Introduction and Concepts – describes why MPS is needed and how it enables Hyper-Q for multi-process applications.
When to Use MPS – describes what factors to consider when choosing to run an application with or choosing to deploy MPS for your users.
Architecture – describes the client-server architecture of MPS in detail and how it multiplexes clients onto the GPU.
Appendices – Reference information for the tools and interfaces used by the MPS system and guidance for common use-cases.

Quick Start#

For an in-depth guide on MPS usage, refer to Appendix: Common Tasks.

For an in-depth guide on commands, environment variables, and more, refer to Appendix: Tools and Interface Reference.

Starting the MPS controller#

To start the MPS controller as a daemon (recommended):

nvidia-cuda-mps-control -d

Launching an application under MPS#

When the MPS controller is active, CUDA applications will use MPS:

./cuda_application

This can be verified with the ps command while the application is running:

echo ps | nvidia-cuda-mps-control

This can also be verified by using nvidia-smi after the application is launched to verify the existence of the nvidia-cuda-mps-server process.
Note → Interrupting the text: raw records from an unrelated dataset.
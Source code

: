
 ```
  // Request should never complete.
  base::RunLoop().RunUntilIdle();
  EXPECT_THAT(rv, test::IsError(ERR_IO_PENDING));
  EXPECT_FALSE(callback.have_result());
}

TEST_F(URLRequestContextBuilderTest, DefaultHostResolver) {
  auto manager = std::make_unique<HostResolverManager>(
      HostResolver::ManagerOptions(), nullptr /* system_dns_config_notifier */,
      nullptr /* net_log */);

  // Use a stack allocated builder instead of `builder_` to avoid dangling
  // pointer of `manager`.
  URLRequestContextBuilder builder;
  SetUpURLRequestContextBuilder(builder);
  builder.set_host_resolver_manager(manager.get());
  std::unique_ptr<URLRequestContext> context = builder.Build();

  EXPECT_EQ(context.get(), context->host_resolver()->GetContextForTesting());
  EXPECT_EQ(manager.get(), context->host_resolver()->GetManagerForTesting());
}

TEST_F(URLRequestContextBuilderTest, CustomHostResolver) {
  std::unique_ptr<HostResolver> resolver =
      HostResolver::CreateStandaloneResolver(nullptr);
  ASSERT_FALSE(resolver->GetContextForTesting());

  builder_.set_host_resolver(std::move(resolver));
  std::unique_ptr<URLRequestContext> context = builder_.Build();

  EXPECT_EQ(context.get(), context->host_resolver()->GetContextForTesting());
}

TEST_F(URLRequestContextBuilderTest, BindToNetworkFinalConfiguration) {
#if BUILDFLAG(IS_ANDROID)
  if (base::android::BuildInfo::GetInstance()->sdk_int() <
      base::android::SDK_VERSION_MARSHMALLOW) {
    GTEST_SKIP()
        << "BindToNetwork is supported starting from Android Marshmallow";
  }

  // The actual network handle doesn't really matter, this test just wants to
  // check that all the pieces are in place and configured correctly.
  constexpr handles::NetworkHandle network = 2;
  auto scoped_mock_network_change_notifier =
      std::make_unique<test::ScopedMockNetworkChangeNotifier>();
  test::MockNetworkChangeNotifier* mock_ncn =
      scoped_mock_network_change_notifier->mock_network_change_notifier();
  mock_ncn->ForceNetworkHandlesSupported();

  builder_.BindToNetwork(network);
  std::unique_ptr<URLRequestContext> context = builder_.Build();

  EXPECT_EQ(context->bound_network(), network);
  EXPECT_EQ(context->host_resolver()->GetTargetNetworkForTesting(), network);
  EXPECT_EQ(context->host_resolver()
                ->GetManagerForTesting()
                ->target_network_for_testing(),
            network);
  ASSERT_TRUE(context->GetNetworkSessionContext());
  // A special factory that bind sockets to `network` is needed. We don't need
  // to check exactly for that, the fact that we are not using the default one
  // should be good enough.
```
While the application is running, it will also appear in nvidia-smi with the M+C type specified.

Quitting MPS#

To quit the MPS controller and any associated MPS servers:

echo quit | nvidia-cuda-mps-control

Explicitly starting an MPS server#

To explicitly start an MPS server for user $UID:

echo start_server -uid $UID | nvidia-cuda-mps-control

Note that servers are started implicitly when a CUDA application is launched while the MPS controller is active.

Starting multiple control/server pairs#

To start multiple MPS servers for the same user, you can use different CUDA MPS directories to start different controllers.

export CUDA_MPS_PIPE_DIRECTORY=/tmp/nvidia-mps-0 # Select a location that's accessible to the given $UID
export CUDA_MPS_LOG_DIRECTORY=/tmp/nvidia-log-0 # Select a location that's accessible to the given $UID
nvidia-cuda-mps-control -d # Start an MPS controller on pipe 0

export CUDA_MPS_PIPE_DIRECTORY=/tmp/nvidia-mps-1 # Select a location that's accessible to the given $UID
export CUDA_MPS_LOG_DIRECTORY=/tmp/nvidia-log-1 # Select a location that's accessible to the given $UID
nvidia-cuda-mps-control -d # Start an MPS controller on pipe 1

To start an application under one of the controllers, the same CUDA_MPS_PIPE_DIRECTORY must be set for the controller and the application.

CUDA_MPS_PIPE_DIRECTORY=/tmp/nvidia-mps-0 CUDA_MPS_LOG_DIRECTORY=/tmp/nvidia-log-0 ./cuda_application # This will use the MPS controller on pipe 0
CUDA_MPS_PIPE_DIRECTORY=/tmp/nvidia-mps-1 CUDA_MPS_LOG_DIRECTORY=/tmp/nvidia-log-1 ./cuda_application # This will use the MPS controller on pipe 1

Starting an MPS server with MLOPart#

To start a server configured to use MLOPart on supported devices for user $UID:

echo start_server -uid $UID -mlopart | nvidia-cuda-mps-control

For more information, refer to Memory Locality Optimized Partitions.

Enabling static SM partitioning#

Static SM partitioning must be enabled at MPS controller start time:

nvidia-cuda-mps-control -d -S

For more information, refer to Static SM Partitioning.

Prerequisites#

Portions of this document assume that you are already familiar with:

the structure of CUDA applications and how they utilize the GPU via the CUDA Runtime and CUDA Driver software libraries
concepts of modern operating systems, such as how processes and threads are scheduled and how inter-process communication typically works
the Linux command-line shell environment
configuring and running MPI programs via a command-line interface

Concepts#

Why MPS is Needed#

To balance workloads between CPU and GPU tasks, MPI processes are often allocated individual CPU cores in a multi-core CPU machine to provide CPU-core parallelization of potential Amdahl bottlenecks. As a result, the amount of work each individual MPI process is assigned may underutilize the GPU when the MPI process is accelerated using CUDA kernels. While each MPI process may end up running faster, the GPU is being used inefficiently. The Multi-Process Service takes advantage of the inter-MPI rank parallelism, increasing the overall GPU utilization.

What MPS Is#

MPS is a binary-compatible client-server runtime implementation of the CUDA API which consists of several components:

Control Daemon Process – The control daemon is responsible for starting and stopping the server, as well as coordinating connections between clients and servers.
Client Runtime – The MPS client runtime is built into the CUDA Driver library and may be used transparently by any CUDA application.
Server Process – The server is the clients’ shared connection to the GPU and provides concurrency between clients.